3)  Pragmatisme/Utilitarianisme
Tujuan hidup menurut aliran ini adalah untuk mencari kebenaran sosial yang menguntungkan bagi umat manusia dengan lingkungannya dengan menerapkan prinsip falsafah yang humanistik melalui trial and error.[9]
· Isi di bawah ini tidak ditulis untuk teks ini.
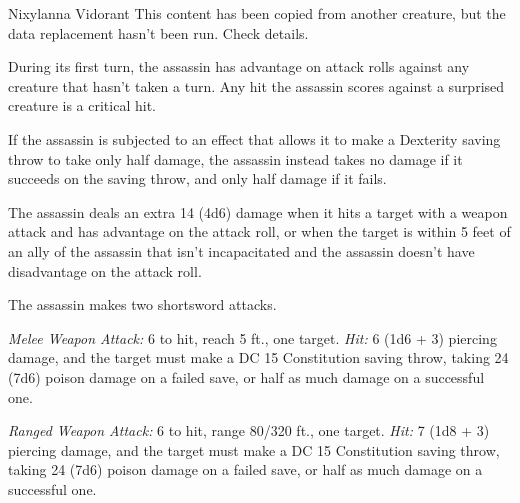 \documentclass[10pt,a4paper,twoside,bg=print,twocolumn,openany,nodeprecatedcode]{dndarticle}
\begin{document}
\begin{DndMonster}[float=t]{Nixylanna Vidorant}
\DndMonsterBasics[
armor-class = {15 (studded leather armor)},
hit-points = {\DndDice{12d8 + 24}},
speed = {30 ft.}
]
\DndMonsterAbilityScores[
 str = 11,
 dex = 16,
 con = 14,
 int = 13,
 wis = 11,
 cha = 10
]
\DndMonsterDetails[
saving-throws = {Dex +6, Int +4},
skills = {Acrobatics +6, Deception +3, Perception +3, Stealth +9},
damage-resistances = {poison},
languages = {Thieves' cant plus any two languages},
challenge = 8,
]
This content has been copied from another creature, but the data replacement hasn't been run. Check details.

During its first turn, the assassin has advantage on attack rolls against any creature that hasn't taken a turn. Any hit the assassin scores against a surprised creature is a critical hit.

If the assassin is subjected to an effect that allows it to make a Dexterity saving throw to take only half damage, the assassin instead takes no damage if it succeeds on the saving throw, and only half damage if it fails.

The assassin deals an extra 14 (4d6) damage when it hits a target with a weapon attack and has advantage on the attack roll, or when the target is within 5 feet of an ally of the assassin that isn't incapacitated and the assassin doesn't have disadvantage on the attack roll.

The assassin makes two shortsword attacks.

\textsl{Melee Weapon Attack:} 6 to hit, reach 5 ft., one target. \textsl{Hit:} 6 (1d6 + 3) piercing damage, and the target must make a DC 15 Constitution saving throw, taking 24 (7d6) poison damage on a failed save, or half as much damage on a successful one.

\textsl{Ranged Weapon Attack:} 6 to hit, range 80/320 ft., one target. \textsl{Hit:} 7 (1d8 + 3) piercing damage, and the target must make a DC 15 Constitution saving throw, taking 24 (7d6) poison damage on a failed save, or half as much damage on a successful one.

\end{DndMonster}
\end{document}
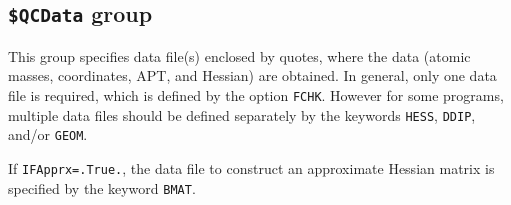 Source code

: \documentclass[12pt,english]{extarticle}
\begin{document}
\subsection{\texttt{\$QCData} group} \label{sec:inp-qcdata}

This group specifies data file(s) enclosed by quotes, where the data (atomic
masses, coordinates, APT, and Hessian) are obtained. In general,
only one data file is required, which is defined by the option
\verb|FCHK|. However for some programs, multiple data files should be
defined separately by the keywords \verb|HESS|, \verb|DDIP|, and/or
\verb|GEOM|.

If \verb|IFApprx=.True.|, the data file to construct an approximate Hessian matrix is specified by the keyword \verb|BMAT|.

\end{document}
4)  Aliran Eksistensialisme
Aliran ini berpendapat bahwa kebaikan dan kebaikan itu tergantung pada individu. Norma-norma hidup itu berbeda secara individual dan ditentukan masing-masing secara bebas. Tujuan hidup dari aliran ini adalah merealisaikan diri dan menyempurnakan diri sesuai dengan norma-norma yang ia pilih.
Dalam kenyataan secara perorangan jarang seseorang hanya mengikuti secara konsekuen untuk satu aliran saja.[10]

C.   Asas Psikologis

Psikologi  adalah ilmu yang mempelajari tingkah laku manusia. Sedangkan kurikulum adalah upaya dalam menentukan program pendidikan untuk mengubah periluku manusia itu sendiri. Karena itu, dalam mengembangkan kurikulum harus dilandasi oleh psikologi sebagai refrensi dalam menentukan apa dan bagaimana perilaku tersebut harus dikembangkan. [11]
Di dalam asas psikologi terdapat dua hal yang harus diperhatikan, yaitu:
a.    Psikologi anak
Dalam proses pengembangan kurikulum, harus memperhatikan perkembangan psikologi anak, kebutuhan dan minat mereka. Sekolah didirikan untuk kepentinagan anak, yakni menciptakan situasi-situasi di mana anak dapat belajar dengan baik, dapat menguasai sejumlah pengetahuan, dapat merubah sikap, dapat menerima norma-norma atau nilai-nilai serta dapat menguasai sejumlah keterampilan yang diharapkan.


b.    Psikologi Belajar
Psikologi belajar merupakan suatu kajian bagaimana seseorang belajar, baik secara individu maupun kelompok.[12]Seseorang dikatakan belajar bila ia melakukan kegiatan yang dapat merubah kelakuannya ke arah yang lebih baik. Ia dapat melakukan sesuatu yang sebelumnya tidak dapat dilakukan. Kelakuan dipandang dalam arti luas yang meliputi pengamatan, pengenalan, perbuatan, keterampilan, minat, penghargaan, sikap, dan lain-lain. Belajar tidak hanya mengenai bidang intelektual saja tetapi seluruh pribadi anak, baik kognitif, afektif, maupun psikomotorik.
Dalam psikologi balajar terdapat berbagai macam teori belajar yang masing-masing mempunyai konsep belajar dan implikasi sendiri dalam menyusun kurikulum. Teori belajar adalah suatu pandangan yang sistematis tentang cara manusia berinteraksi dengan lingkungan sehingga tejadi perubahan kelakuan.[13] Terdapat lima kelompok teori belajar yang utama yakni teori psikologi daya (Mental discipline), teori mental state (Apersepsi herbart), teori asosiasi (S-R), teori lapangan (Gestalt), teori perkembangan anak (perkembangan kognitif).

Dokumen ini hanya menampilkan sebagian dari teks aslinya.